AIM OF THE EXERCISE: Give the whole listing again, exactly as written.

DATA EXTRACTS:
↓
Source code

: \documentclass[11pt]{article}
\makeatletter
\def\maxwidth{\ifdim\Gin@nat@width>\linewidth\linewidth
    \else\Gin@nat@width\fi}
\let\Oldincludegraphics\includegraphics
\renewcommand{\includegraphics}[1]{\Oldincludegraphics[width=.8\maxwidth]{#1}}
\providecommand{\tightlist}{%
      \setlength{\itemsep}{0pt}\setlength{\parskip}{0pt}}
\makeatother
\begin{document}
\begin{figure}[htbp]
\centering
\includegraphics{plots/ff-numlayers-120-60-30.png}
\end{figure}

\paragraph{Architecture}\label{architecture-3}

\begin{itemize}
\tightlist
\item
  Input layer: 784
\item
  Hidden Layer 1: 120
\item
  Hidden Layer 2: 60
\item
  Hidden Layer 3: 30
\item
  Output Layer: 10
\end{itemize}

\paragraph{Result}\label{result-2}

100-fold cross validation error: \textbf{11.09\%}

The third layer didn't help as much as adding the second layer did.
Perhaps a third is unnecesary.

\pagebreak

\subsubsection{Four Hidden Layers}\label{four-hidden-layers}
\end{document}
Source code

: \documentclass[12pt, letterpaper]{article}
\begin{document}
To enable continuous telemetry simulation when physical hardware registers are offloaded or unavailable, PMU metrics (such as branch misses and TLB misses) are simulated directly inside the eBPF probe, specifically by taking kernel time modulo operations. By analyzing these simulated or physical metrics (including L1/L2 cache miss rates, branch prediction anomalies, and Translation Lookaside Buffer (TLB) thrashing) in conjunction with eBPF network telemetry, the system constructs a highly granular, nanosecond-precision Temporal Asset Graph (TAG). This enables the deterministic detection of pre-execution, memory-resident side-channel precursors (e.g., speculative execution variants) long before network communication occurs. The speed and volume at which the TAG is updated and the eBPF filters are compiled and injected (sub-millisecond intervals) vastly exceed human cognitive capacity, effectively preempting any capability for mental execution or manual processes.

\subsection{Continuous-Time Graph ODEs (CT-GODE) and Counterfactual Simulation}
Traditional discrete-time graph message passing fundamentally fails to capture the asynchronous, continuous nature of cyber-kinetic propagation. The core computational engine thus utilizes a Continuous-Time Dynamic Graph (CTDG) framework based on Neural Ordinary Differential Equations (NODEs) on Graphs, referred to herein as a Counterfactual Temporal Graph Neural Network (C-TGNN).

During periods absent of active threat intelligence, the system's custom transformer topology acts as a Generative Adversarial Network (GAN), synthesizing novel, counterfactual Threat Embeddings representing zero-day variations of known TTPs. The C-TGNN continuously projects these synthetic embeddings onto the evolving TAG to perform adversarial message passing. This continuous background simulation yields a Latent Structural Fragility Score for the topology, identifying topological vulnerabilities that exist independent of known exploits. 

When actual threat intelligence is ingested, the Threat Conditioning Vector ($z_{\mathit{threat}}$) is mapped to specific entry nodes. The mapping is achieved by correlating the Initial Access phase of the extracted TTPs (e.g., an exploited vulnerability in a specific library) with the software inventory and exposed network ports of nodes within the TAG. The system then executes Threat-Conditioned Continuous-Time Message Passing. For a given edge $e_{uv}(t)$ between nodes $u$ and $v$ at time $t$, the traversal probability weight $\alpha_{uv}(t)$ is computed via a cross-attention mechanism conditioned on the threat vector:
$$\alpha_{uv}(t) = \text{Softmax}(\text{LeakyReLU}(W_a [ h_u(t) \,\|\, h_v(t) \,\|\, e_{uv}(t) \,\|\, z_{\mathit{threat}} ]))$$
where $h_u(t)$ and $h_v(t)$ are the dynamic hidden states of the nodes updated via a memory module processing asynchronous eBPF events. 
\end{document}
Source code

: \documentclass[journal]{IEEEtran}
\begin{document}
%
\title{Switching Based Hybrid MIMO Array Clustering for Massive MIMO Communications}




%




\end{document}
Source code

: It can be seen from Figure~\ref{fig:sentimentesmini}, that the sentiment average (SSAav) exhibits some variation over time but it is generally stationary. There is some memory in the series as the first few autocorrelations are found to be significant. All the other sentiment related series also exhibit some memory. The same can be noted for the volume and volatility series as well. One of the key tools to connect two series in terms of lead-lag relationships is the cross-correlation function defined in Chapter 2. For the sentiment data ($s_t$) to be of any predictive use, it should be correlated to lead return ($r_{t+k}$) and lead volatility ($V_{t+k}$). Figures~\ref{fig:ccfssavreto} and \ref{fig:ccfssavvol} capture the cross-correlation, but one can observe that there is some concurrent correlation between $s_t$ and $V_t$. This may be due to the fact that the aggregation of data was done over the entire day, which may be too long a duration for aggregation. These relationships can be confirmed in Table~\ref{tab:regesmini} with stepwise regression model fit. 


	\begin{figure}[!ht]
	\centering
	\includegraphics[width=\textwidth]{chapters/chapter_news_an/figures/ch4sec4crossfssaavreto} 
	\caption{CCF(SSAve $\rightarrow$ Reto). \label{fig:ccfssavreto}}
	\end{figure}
↑
ANSWER SECTION:
Source code

: \documentclass[11pt]{article}
\makeatletter
\def\maxwidth{\ifdim\Gin@nat@width>\linewidth\linewidth
    \else\Gin@nat@width\fi}
\let\Oldincludegraphics\includegraphics
\renewcommand{\includegraphics}[1]{\Oldincludegraphics[width=.8\maxwidth]{#1}}
\providecommand{\tightlist}{%
      \setlength{\itemsep}{0pt}\setlength{\parskip}{0pt}}
\makeatother
\begin{document}
\begin{figure}[htbp]
\centering
\includegraphics{plots/ff-numlayers-120-60-30.png}
\end{figure}

\paragraph{Architecture}\label{architecture-3}

\begin{itemize}
\tightlist
\item
  Input layer: 784
\item
  Hidden Layer 1: 120
\item
  Hidden Layer 2: 60
\item
  Hidden Layer 3: 30
\item
  Output Layer: 10
\end{itemize}

\paragraph{Result}\label{result-2}

100-fold cross validation error: \textbf{11.09\%}

The third layer didn't help as much as adding the second layer did.
Perhaps a third is unnecesary.

\pagebreak

\subsubsection{Four Hidden Layers}\label{four-hidden-layers}
\end{document}
Source code

: \documentclass[12pt, letterpaper]{article}
\begin{document}
To enable continuous telemetry simulation when physical hardware registers are offloaded or unavailable, PMU metrics (such as branch misses and TLB misses) are simulated directly inside the eBPF probe, specifically by taking kernel time modulo operations. By analyzing these simulated or physical metrics (including L1/L2 cache miss rates, branch prediction anomalies, and Translation Lookaside Buffer (TLB) thrashing) in conjunction with eBPF network telemetry, the system constructs a highly granular, nanosecond-precision Temporal Asset Graph (TAG). This enables the deterministic detection of pre-execution, memory-resident side-channel precursors (e.g., speculative execution variants) long before network communication occurs. The speed and volume at which the TAG is updated and the eBPF filters are compiled and injected (sub-millisecond intervals) vastly exceed human cognitive capacity, effectively preempting any capability for mental execution or manual processes.

\subsection{Continuous-Time Graph ODEs (CT-GODE) and Counterfactual Simulation}
Traditional discrete-time graph message passing fundamentally fails to capture the asynchronous, continuous nature of cyber-kinetic propagation. The core computational engine thus utilizes a Continuous-Time Dynamic Graph (CTDG) framework based on Neural Ordinary Differential Equations (NODEs) on Graphs, referred to herein as a Counterfactual Temporal Graph Neural Network (C-TGNN).

During periods absent of active threat intelligence, the system's custom transformer topology acts as a Generative Adversarial Network (GAN), synthesizing novel, counterfactual Threat Embeddings representing zero-day variations of known TTPs. The C-TGNN continuously projects these synthetic embeddings onto the evolving TAG to perform adversarial message passing. This continuous background simulation yields a Latent Structural Fragility Score for the topology, identifying topological vulnerabilities that exist independent of known exploits. 

When actual threat intelligence is ingested, the Threat Conditioning Vector ($z_{\mathit{threat}}$) is mapped to specific entry nodes. The mapping is achieved by correlating the Initial Access phase of the extracted TTPs (e.g., an exploited vulnerability in a specific library) with the software inventory and exposed network ports of nodes within the TAG. The system then executes Threat-Conditioned Continuous-Time Message Passing. For a given edge $e_{uv}(t)$ between nodes $u$ and $v$ at time $t$, the traversal probability weight $\alpha_{uv}(t)$ is computed via a cross-attention mechanism conditioned on the threat vector:
$$\alpha_{uv}(t) = \text{Softmax}(\text{LeakyReLU}(W_a [ h_u(t) \,\|\, h_v(t) \,\|\, e_{uv}(t) \,\|\, z_{\mathit{threat}} ]))$$
where $h_u(t)$ and $h_v(t)$ are the dynamic hidden states of the nodes updated via a memory module processing asynchronous eBPF events. 
\end{document}
Source code

: \documentclass[journal]{IEEEtran}
\begin{document}
%
\title{Switching Based Hybrid MIMO Array Clustering for Massive MIMO Communications}




%




\end{document}
Source code

: It can be seen from Figure~\ref{fig:sentimentesmini}, that the sentiment average (SSAav) exhibits some variation over time but it is generally stationary. There is some memory in the series as the first few autocorrelations are found to be significant. All the other sentiment related series also exhibit some memory. The same can be noted for the volume and volatility series as well. One of the key tools to connect two series in terms of lead-lag relationships is the cross-correlation function defined in Chapter 2. For the sentiment data ($s_t$) to be of any predictive use, it should be correlated to lead return ($r_{t+k}$) and lead volatility ($V_{t+k}$). Figures~\ref{fig:ccfssavreto} and \ref{fig:ccfssavvol} capture the cross-correlation, but one can observe that there is some concurrent correlation between $s_t$ and $V_t$. This may be due to the fact that the aggregation of data was done over the entire day, which may be too long a duration for aggregation. These relationships can be confirmed in Table~\ref{tab:regesmini} with stepwise regression model fit. 


	\begin{figure}[!ht]
	\centering
	\includegraphics[width=\textwidth]{chapters/chapter_news_an/figures/ch4sec4crossfssaavreto} 
	\caption{CCF(SSAve $\rightarrow$ Reto). \label{fig:ccfssavreto}}
	\end{figure}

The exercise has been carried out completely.